Segment Start: RECORDS TO USE

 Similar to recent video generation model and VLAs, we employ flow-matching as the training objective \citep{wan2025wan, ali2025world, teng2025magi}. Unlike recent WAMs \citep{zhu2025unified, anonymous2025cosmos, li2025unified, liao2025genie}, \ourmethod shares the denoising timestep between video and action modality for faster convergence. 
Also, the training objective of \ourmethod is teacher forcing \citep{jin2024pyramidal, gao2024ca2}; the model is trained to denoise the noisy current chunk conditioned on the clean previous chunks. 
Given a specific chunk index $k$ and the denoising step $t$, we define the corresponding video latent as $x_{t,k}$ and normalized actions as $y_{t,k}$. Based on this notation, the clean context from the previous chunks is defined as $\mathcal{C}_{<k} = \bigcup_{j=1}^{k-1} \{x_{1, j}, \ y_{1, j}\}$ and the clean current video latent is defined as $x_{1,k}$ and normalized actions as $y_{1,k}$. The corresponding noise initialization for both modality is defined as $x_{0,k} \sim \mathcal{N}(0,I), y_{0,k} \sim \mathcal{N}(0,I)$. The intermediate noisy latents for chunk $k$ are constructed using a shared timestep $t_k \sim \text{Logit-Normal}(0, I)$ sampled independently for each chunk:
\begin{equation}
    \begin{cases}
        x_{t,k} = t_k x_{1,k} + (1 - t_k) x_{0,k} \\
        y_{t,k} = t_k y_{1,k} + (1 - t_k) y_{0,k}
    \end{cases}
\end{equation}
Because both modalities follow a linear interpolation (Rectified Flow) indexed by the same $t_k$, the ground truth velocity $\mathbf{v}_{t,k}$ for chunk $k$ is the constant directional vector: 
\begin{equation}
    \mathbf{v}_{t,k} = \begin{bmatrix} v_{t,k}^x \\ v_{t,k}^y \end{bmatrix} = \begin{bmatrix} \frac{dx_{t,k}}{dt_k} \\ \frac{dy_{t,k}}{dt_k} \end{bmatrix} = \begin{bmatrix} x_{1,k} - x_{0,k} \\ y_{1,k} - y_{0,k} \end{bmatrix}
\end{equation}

Segment End: RECORDS TO USE

GOAL OF THE EXERCISE
Which lines above include the word "ourmethod"? Show each one.

SOLUTION TO THIS PROBLEM
 Similar to recent video generation model and VLAs, we employ flow-matching as the training objective \citep{wan2025wan, ali2025world, teng2025magi}. Unlike recent WAMs \citep{zhu2025unified, anonymous2025cosmos, li2025unified, liao2025genie}, \ourmethod shares the denoising timestep between video and action modality for faster convergence. 
Also, the training objective of \ourmethod is teacher forcing \citep{jin2024pyramidal, gao2024ca2}; the model is trained to denoise the noisy current chunk conditioned on the clean previous chunks. 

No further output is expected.